Check which lines in the records hold "public" and report how many there are, with no other text.
--- Entries provided ---
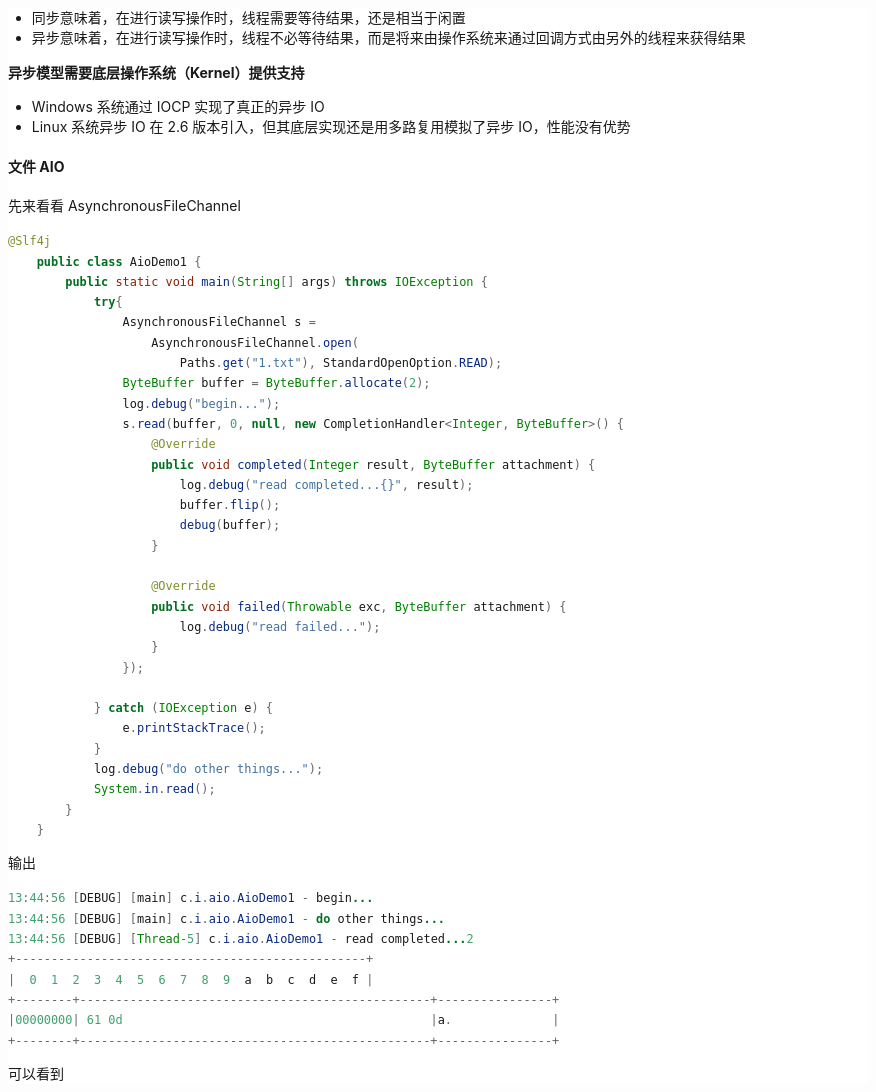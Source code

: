 - 同步意味着，在进行读写操作时，线程需要等待结果，还是相当于闲置
- 异步意味着，在进行读写操作时，线程不必等待结果，而是将来由操作系统来通过回调方式由另外的线程来获得结果

**异步模型需要底层操作系统（Kernel）提供支持**

- Windows 系统通过 IOCP 实现了真正的异步 IO
- Linux 系统异步 IO 在 2.6 版本引入，但其底层实现还是用多路复用模拟了异步 IO，性能没有优势
<a name="yRVSC"></a>
#### 文件 AIO
先来看看 AsynchronousFileChannel
```java
@Slf4j
    public class AioDemo1 {
        public static void main(String[] args) throws IOException {
            try{
                AsynchronousFileChannel s = 
                    AsynchronousFileChannel.open(
                        Paths.get("1.txt"), StandardOpenOption.READ);
                ByteBuffer buffer = ByteBuffer.allocate(2);
                log.debug("begin...");
                s.read(buffer, 0, null, new CompletionHandler<Integer, ByteBuffer>() {
                    @Override
                    public void completed(Integer result, ByteBuffer attachment) {
                        log.debug("read completed...{}", result);
                        buffer.flip();
                        debug(buffer);
                    }

                    @Override
                    public void failed(Throwable exc, ByteBuffer attachment) {
                        log.debug("read failed...");
                    }
                });

            } catch (IOException e) {
                e.printStackTrace();
            }
            log.debug("do other things...");
            System.in.read();
        }
    }
```
输出
```java
13:44:56 [DEBUG] [main] c.i.aio.AioDemo1 - begin...
13:44:56 [DEBUG] [main] c.i.aio.AioDemo1 - do other things...
13:44:56 [DEBUG] [Thread-5] c.i.aio.AioDemo1 - read completed...2
+-------------------------------------------------+
|  0  1  2  3  4  5  6  7  8  9  a  b  c  d  e  f |
+--------+-------------------------------------------------+----------------+
|00000000| 61 0d                                           |a.              |
+--------+-------------------------------------------------+----------------+
```
可以看到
---
* [Exercise result] 4